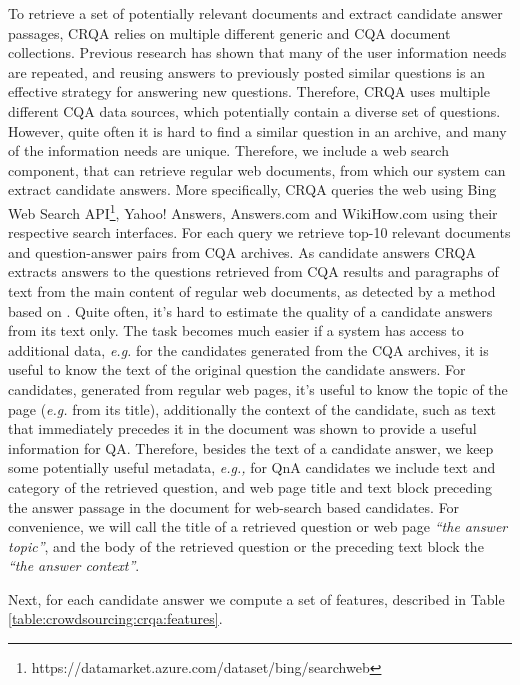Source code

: To retrieve a set of potentially relevant documents and extract candidate answer passages, CRQA relies on multiple different generic and CQA document collections.
Previous research \cite{Shtok:2012:LPA:2187836.2187939} has shown that many of the user information needs are repeated, and reusing answers to previously posted similar questions is an effective strategy for answering new questions.
Therefore, CRQA uses multiple different CQA data sources, which potentially contain a diverse set of questions.
However, quite often it is hard to find a similar question in an archive, and many of the information needs are unique.
Therefore, we include a web search component, that can retrieve regular web documents, from which our system can extract candidate answers.
More specifically, CRQA queries the web using Bing Web Search API\footnote{https://datamarket.azure.com/dataset/bing/searchweb}, Yahoo! Answers, Answers.com and WikiHow.com using their respective search interfaces.
For each query we retrieve top-10 relevant documents and question-answer pairs from CQA archives.
As candidate answers CRQA extracts answers to the questions retrieved from CQA results and paragraphs of text from the main content of regular web documents, as detected by a method based on \cite{Kohlschutter_2010}.
Quite often, it's hard to estimate the quality of a candidate answers from its text only.
The task becomes much easier if a system has access to additional data, \textit{e.g.} for the candidates generated from the CQA archives, it is useful to know the text of the original question the candidate answers.
For candidates, generated from regular web pages, it's useful to know the topic of the page (\textit{e.g.} from its title), additionally the context of the candidate, such as text that immediately precedes it in the document was shown to provide a useful information for QA.
Therefore, besides the text of a candidate answer, we keep some potentially useful metadata, \textit{e.g.,} for QnA candidates we include text and category of the retrieved question, and web page title and text block preceding the answer passage in the document for web-search based candidates.
For convenience, we will call the title of a retrieved question or web page \textit{``the answer topic''}, and the body of the retrieved question or the preceding text block the \textit{``the answer context''}.

Next, for each candidate answer we compute a set of features, described in Table \ref{table:crowdsourcing:crqa:features}.

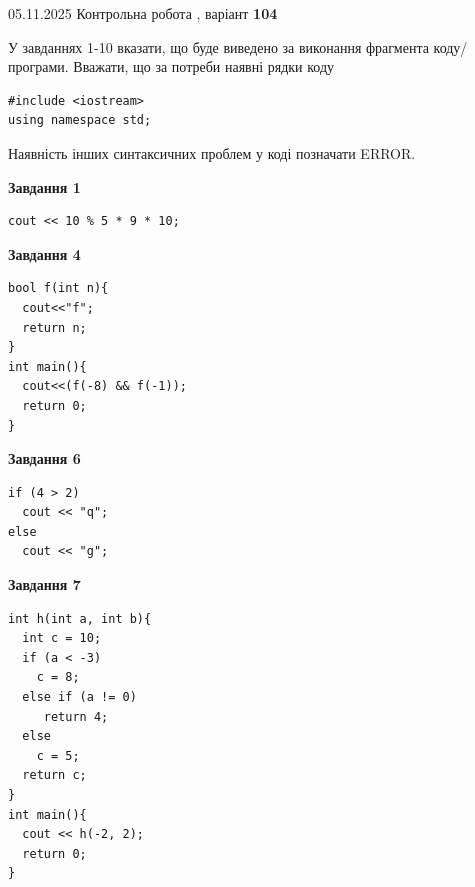 \documentclass[12pt, ukrainian]{article}
\begin{document}
{\Large{05.11.2025 Контрольна робота , варіант  \No \textbf { 104 }\par}}
{
\begin {large}
У завданнях 1-10 вказати, що буде виведено за виконання фрагмента коду/про\-гра\-ми.
Вважати, що за потреби наявні рядки коду
\begin{verbatim}
#include <iostream>
using namespace std;
\end{verbatim}
Наявність інших синтаксичних проблем у коді позначати ERROR.

\begin{minipage}[t]{7.0cm}

\begin{center}
\textbf{Завдання 1}
\end{center}
\vspace{-8mm}

\begin{verbatim}
cout << 10 % 5 * 9 * 10;
\end{verbatim}



\begin{center}
\textbf{Завдання 4}
\end{center}
\vspace{-8mm}

\begin{verbatim}
bool f(int n){
  cout<<"f";
  return n;
}
int main(){
  cout<<(f(-8) && f(-1));
  return 0;
}
\end{verbatim}



\begin{center}
\textbf{Завдання 6}
\end{center}
\vspace{-8mm}

\begin{verbatim}
if (4 > 2)
  cout << "q";
else
  cout << "g";
\end{verbatim}



\begin{center}
\textbf{Завдання 7}
\end{center}
\vspace{-8mm}

\begin{verbatim}
int h(int a, int b){
  int c = 10;
  if (a < -3)
    c = 8;
  else if (a != 0)
     return 4;
  else
    c = 5;
  return c;
}
int main(){
  cout << h(-2, 2);
  return 0;
}
\end{verbatim}


\end{minipage}
\end{large}}
\end{document}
=-=-=
Where a line above contains the word "shown", copy that line.

Completed exercise.
Previous research \cite{Shtok:2012:LPA:2187836.2187939} has shown that many of the user information needs are repeated, and reusing answers to previously posted similar questions is an effective strategy for answering new questions.
For candidates, generated from regular web pages, it's useful to know the topic of the page (\textit{e.g.} from its title), additionally the context of the candidate, such as text that immediately precedes it in the document was shown to provide a useful information for QA.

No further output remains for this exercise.